• [EXERCISE PROMPT] How many lines in the records below contain the word "same"? State that number and nothing more.

• [Dataset excerpts]
.....
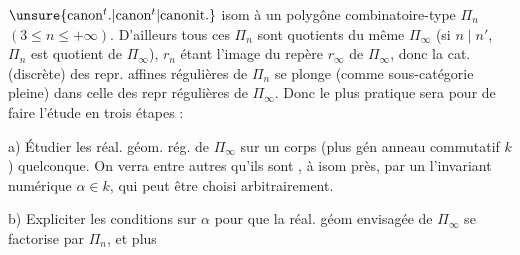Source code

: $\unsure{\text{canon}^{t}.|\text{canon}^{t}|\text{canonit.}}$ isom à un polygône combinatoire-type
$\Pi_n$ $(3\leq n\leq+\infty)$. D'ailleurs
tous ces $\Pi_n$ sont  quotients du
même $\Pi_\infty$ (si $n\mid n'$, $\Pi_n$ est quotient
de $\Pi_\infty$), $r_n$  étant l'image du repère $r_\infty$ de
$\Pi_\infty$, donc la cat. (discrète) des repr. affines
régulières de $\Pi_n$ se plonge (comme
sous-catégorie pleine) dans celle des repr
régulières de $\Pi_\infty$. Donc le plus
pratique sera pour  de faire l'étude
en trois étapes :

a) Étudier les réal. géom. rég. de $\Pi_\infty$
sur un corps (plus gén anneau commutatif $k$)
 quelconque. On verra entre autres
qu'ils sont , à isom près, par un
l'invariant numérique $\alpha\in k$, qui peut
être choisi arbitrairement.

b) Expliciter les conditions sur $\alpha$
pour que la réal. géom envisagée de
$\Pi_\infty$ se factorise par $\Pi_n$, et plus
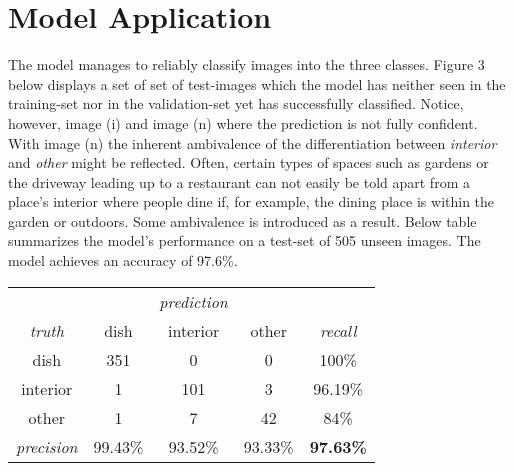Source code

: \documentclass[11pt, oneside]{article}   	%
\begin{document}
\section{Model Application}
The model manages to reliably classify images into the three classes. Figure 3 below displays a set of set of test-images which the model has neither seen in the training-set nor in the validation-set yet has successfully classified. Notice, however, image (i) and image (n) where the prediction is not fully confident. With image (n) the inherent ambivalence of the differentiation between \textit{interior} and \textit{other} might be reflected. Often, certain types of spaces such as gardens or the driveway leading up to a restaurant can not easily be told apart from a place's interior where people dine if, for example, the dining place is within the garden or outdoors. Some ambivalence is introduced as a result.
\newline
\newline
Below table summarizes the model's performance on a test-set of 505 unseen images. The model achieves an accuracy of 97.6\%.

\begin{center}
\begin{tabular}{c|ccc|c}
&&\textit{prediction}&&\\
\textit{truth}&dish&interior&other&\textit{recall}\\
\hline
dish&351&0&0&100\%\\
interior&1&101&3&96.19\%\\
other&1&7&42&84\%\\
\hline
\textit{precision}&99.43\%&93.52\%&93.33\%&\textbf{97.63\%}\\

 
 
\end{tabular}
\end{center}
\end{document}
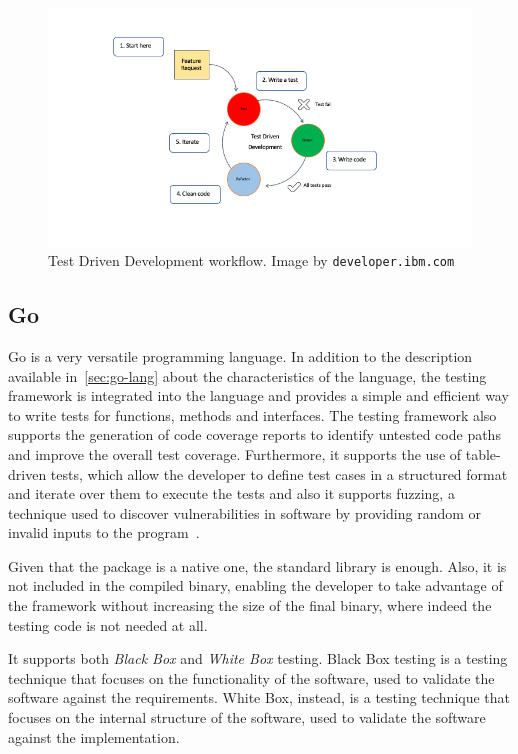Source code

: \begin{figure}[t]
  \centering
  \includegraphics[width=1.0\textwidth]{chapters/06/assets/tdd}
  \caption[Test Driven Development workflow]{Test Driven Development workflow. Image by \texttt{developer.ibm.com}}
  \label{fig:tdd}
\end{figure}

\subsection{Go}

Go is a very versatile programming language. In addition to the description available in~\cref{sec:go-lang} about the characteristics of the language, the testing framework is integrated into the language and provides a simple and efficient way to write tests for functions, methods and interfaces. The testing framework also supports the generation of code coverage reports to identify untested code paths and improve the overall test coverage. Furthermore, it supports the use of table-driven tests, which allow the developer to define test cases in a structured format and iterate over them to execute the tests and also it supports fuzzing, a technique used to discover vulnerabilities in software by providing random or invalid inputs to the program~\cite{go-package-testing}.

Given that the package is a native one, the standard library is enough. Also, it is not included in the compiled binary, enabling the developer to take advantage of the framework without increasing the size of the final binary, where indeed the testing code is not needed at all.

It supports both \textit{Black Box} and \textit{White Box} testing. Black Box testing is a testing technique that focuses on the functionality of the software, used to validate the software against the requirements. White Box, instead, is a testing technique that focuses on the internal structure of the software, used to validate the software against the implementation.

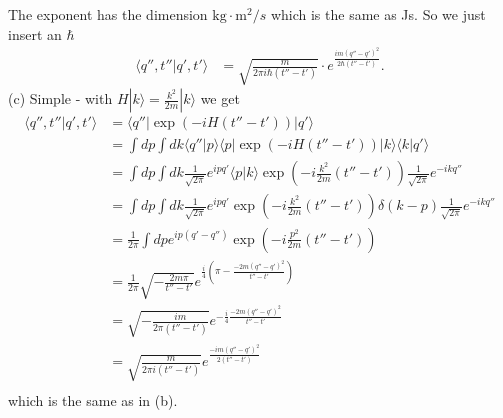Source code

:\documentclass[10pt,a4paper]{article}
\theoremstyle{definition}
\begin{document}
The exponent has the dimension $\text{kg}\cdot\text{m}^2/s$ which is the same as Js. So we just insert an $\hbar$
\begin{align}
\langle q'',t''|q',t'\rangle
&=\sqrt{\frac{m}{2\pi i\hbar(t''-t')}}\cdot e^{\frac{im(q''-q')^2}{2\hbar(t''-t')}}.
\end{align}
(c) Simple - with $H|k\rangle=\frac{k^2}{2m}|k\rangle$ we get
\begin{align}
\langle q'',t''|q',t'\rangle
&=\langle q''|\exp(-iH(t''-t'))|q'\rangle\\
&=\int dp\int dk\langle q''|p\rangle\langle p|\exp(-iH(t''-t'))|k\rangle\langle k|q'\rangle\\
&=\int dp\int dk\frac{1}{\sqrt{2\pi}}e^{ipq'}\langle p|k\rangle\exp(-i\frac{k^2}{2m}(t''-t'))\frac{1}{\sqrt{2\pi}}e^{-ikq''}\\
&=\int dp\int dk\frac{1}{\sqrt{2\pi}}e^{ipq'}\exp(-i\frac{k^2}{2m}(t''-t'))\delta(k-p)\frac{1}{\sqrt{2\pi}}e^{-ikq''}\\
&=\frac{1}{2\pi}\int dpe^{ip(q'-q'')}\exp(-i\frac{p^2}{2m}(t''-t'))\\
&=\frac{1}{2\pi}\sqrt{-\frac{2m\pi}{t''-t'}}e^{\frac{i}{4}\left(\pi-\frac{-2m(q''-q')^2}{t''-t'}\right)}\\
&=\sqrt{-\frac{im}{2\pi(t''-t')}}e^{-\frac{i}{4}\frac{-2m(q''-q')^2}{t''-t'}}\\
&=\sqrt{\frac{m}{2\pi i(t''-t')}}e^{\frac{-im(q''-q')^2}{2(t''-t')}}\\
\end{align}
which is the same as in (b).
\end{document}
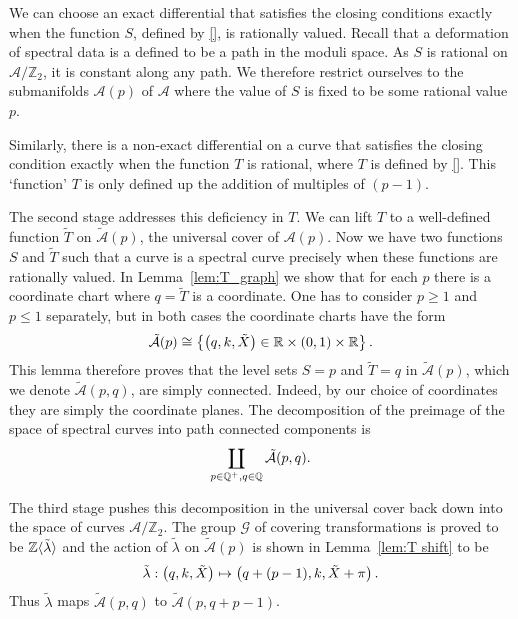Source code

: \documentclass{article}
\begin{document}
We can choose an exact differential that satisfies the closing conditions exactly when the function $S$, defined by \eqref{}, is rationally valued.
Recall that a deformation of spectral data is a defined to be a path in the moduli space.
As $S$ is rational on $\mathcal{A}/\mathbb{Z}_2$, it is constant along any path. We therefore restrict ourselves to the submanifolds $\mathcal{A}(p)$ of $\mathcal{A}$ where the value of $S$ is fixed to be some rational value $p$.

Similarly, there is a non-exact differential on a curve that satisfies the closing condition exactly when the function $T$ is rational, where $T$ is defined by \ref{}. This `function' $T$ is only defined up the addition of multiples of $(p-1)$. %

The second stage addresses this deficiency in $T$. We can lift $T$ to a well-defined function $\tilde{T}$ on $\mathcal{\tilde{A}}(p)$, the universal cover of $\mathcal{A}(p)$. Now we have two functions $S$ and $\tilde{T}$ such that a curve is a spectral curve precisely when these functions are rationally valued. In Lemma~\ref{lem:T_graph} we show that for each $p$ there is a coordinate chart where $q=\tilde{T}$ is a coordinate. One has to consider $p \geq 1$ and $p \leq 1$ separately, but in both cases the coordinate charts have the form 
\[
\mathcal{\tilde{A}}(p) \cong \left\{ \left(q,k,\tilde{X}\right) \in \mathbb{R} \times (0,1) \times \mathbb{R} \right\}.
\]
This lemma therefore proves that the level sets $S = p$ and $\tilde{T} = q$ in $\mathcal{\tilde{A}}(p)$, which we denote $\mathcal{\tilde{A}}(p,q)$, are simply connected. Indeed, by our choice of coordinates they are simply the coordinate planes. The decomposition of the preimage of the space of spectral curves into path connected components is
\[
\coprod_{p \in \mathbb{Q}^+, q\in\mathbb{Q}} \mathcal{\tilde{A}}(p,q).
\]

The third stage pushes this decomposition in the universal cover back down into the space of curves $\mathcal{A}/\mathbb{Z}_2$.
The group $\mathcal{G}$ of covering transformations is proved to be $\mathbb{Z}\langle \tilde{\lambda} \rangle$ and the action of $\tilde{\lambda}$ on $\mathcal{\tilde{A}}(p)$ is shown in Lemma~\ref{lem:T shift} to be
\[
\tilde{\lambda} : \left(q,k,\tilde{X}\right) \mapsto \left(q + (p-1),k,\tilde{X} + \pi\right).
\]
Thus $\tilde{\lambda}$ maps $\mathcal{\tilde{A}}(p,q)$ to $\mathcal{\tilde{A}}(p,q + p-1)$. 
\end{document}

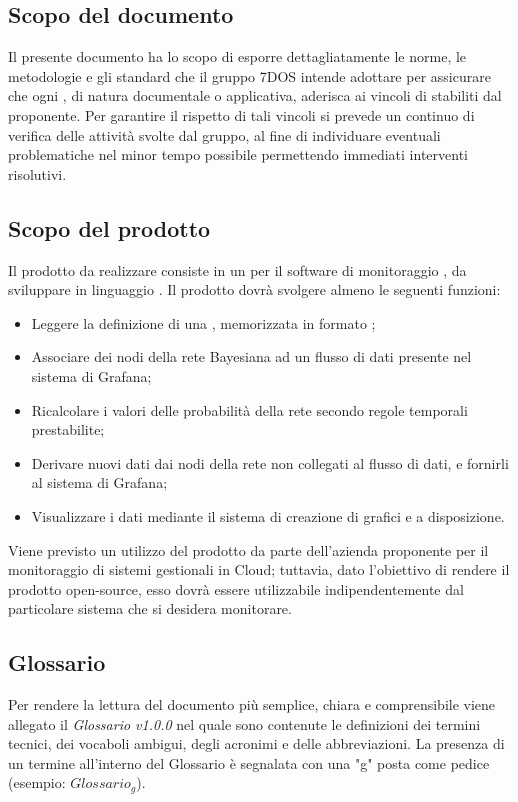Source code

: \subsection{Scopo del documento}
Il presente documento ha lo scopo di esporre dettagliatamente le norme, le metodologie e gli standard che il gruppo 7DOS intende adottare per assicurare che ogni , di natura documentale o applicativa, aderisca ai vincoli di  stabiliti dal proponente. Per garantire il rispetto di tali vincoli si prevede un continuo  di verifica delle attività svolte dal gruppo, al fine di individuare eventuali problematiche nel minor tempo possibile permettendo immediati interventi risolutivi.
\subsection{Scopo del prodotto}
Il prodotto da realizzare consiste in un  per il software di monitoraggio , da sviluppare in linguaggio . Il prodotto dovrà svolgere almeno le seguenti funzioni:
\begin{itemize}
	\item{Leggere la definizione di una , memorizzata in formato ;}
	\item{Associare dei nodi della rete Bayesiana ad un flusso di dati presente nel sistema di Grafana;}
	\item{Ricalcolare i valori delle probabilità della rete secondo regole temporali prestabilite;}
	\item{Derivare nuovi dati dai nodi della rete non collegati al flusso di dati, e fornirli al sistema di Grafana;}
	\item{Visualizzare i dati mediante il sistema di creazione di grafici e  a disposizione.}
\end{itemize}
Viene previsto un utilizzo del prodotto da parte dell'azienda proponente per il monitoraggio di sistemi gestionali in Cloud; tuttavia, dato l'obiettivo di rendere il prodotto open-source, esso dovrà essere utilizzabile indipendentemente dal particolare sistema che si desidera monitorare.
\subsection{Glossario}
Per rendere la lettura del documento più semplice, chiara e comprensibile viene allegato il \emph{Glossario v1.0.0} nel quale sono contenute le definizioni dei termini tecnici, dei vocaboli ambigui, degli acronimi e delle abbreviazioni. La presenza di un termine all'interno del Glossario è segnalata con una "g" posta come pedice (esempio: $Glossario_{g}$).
.....
• [EXERCISE ANSWER] 2